Problem details.
Find each line below containing the word "with" and copy it.

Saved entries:
★ ★ ★
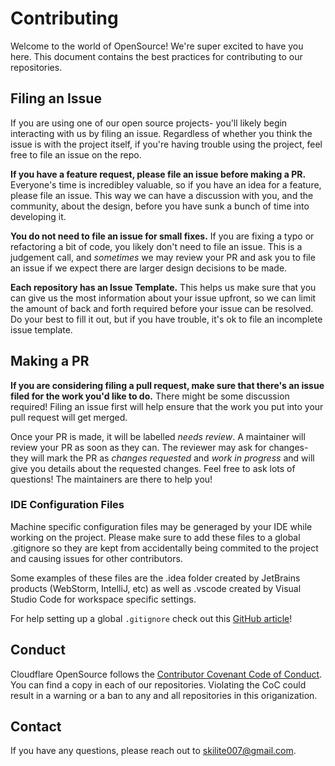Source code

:# Contributing

Welcome to the world of OpenSource! We're super excited to have you here. This document contains
the best practices for contributing to our repositories.

## Filing an Issue

If you are using one of our open source projects- you'll likely begin interacting with us by
filing an issue. Regardless of whether you think the issue is with the project itself, if you're
having trouble using the project, feel free to file an issue on the repo.

**If you have a feature request, please file an issue before making a PR.** Everyone's time is
incredibley valuable, so if you have an idea for a feature, please file an issue. This way we
can have a discussion with you, and the community, about the design, before you have sunk a
bunch of time into developing it. 

**You do not need to file an issue for small fixes.** If you are fixing a typo or refactoring
a bit of code, you likely don't need to file an issue. This is a judgement call, and *sometimes*
we may review your PR and ask you to file an issue if we expect there are larger design decisions
to be made.

**Each repository has an Issue Template.** This helps us make sure that you can give us the most
information about your issue upfront, so we can limit the amount of back and forth required
before your issue can be resolved. Do your best to fill it out, but if you have trouble, it's
ok to file an incomplete issue template.

## Making a PR

**If you are considering filing a pull request, make sure that there's an issue filed for the work
you'd like to do.** There might be some discussion required! Filing an issue first will help ensure
that the work you put into your pull request will get merged.

Once your PR is made, it will be labelled *needs review*. A maintainer will review your PR as soon
as they can. The reviewer may ask for changes- they will mark the PR as *changes requested* and
*work in progress* and will give you details about the requested changes. Feel free to ask lots of
questions! The maintainers are there to help you!

### IDE Configuration Files

Machine specific configuration files may be generaged by your IDE while working on the project. Please make sure to add these files to a global .gitignore so they are kept from accidentally being commited to the project and causing issues for other contributors.

Some examples of these files are the .idea folder created by JetBrains products (WebStorm, IntelliJ, etc) as well as .vscode created by Visual Studio Code for workspace specific settings.

For help setting up a global `.gitignore` check out this [GitHub article](https://help.github.com/articles/ignoring-files/#create-a-global-gitignorea)!

## Conduct

Cloudflare OpenSource follows the [Contributor Covenant Code of Conduct]. You can find a copy in each
of our repositories. Violating the CoC could result in a warning or a ban to any and all repositories
in this origanization.

[Contributor Covenant Code of Conduct]: CODE_OF_CONDUCT.md

## Contact

If you have any questions, please reach out to [skilite007@gmail.com](mailto:skilite007@gmail.com).
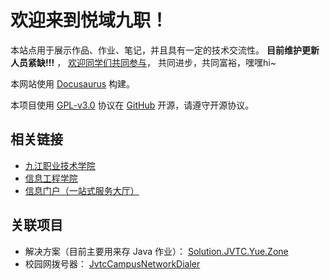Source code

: # 欢迎来到悦域九职！

本站点用于展示作品、作业、笔记，并且具有一定的技术交流性。
**目前维护更新人员紧缺!!!** ，
[欢迎同学们共同参与](/docs/首页/参与本项目)，
共同进步，共同富裕，嘿嘿hi~

本网站使用 [Docusaurus](https://docusaurus.io/zh-CN/docs) 构建。

本项目使用 [GPL-v3.0](https://github.com/Yue-plus/JVTC.Yue.Zone/blob/main/LICENSE)
协议在 [GitHub](https://github.com/Yue-plus/JVTC.Yue.Zone) 开源，请遵守开源协议。

## 相关链接

- [九江职业技术学院](https://www.jvtc.jx.cn/)
- [信息工程学院](https://xxgcxy.jvtc.jx.cn/)
- [信息门户（一站式服务大厅）](http://ecampus.jvtc.jx.cn/)

## 关联项目

- 解决方案（目前主要用来存 Java 作业）：
  [Solution.JVTC.Yue.Zone](https://github.com/Yue-plus/Solution.JVTC.Yue.Zone)
- 校园网拨号器：
  [JvtcCampusNetworkDialer](https://github.com/Yue-plus/JvtcCampusNetworkDialer)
★ ★ ★
Reply.
If you are using one of our open source projects- you'll likely begin interacting with us by
filing an issue. Regardless of whether you think the issue is with the project itself, if you're
can have a discussion with you, and the community, about the design, before you have sunk a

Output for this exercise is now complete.